··· DATA LISTING ···

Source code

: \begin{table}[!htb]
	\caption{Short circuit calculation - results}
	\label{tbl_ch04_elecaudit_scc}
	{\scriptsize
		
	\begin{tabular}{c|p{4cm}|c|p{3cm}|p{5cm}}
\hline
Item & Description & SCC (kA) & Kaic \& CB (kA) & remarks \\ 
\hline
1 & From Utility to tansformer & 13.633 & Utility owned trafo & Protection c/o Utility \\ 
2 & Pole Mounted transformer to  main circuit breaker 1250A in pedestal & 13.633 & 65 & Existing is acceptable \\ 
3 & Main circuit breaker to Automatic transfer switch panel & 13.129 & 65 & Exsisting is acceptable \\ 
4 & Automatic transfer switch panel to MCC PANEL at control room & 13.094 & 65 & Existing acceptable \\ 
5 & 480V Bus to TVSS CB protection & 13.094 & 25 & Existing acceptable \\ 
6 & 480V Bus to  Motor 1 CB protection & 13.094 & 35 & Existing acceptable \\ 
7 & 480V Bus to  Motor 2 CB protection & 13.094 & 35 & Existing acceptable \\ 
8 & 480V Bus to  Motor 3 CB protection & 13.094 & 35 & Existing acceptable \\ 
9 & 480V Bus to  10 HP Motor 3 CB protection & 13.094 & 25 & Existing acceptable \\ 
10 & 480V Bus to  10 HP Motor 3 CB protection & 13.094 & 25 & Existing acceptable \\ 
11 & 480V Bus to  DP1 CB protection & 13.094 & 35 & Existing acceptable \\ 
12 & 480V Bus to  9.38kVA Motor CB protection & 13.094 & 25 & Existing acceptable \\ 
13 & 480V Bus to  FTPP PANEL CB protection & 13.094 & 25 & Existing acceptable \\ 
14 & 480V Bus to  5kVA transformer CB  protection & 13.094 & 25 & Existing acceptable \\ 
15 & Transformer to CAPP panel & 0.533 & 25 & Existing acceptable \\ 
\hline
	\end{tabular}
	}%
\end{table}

···

__TO DO__
What the task asks for is a word-for-word repeat of the lines above, from the first through the one containing "6 & 480V Bus".

__TASK SOLUTION__
Source code

: \begin{table}[!htb]
	\caption{Short circuit calculation - results}
	\label{tbl_ch04_elecaudit_scc}
	{\scriptsize
		
	\begin{tabular}{c|p{4cm}|c|p{3cm}|p{5cm}}
\hline
Item & Description & SCC (kA) & Kaic \& CB (kA) & remarks \\ 
\hline
1 & From Utility to tansformer & 13.633 & Utility owned trafo & Protection c/o Utility \\ 
2 & Pole Mounted transformer to  main circuit breaker 1250A in pedestal & 13.633 & 65 & Existing is acceptable \\ 
3 & Main circuit breaker to Automatic transfer switch panel & 13.129 & 65 & Exsisting is acceptable \\ 
4 & Automatic transfer switch panel to MCC PANEL at control room & 13.094 & 65 & Existing acceptable \\ 
5 & 480V Bus to TVSS CB protection & 13.094 & 25 & Existing acceptable \\ 
6 & 480V Bus to  Motor 1 CB protection & 13.094 & 35 & Existing acceptable \\ 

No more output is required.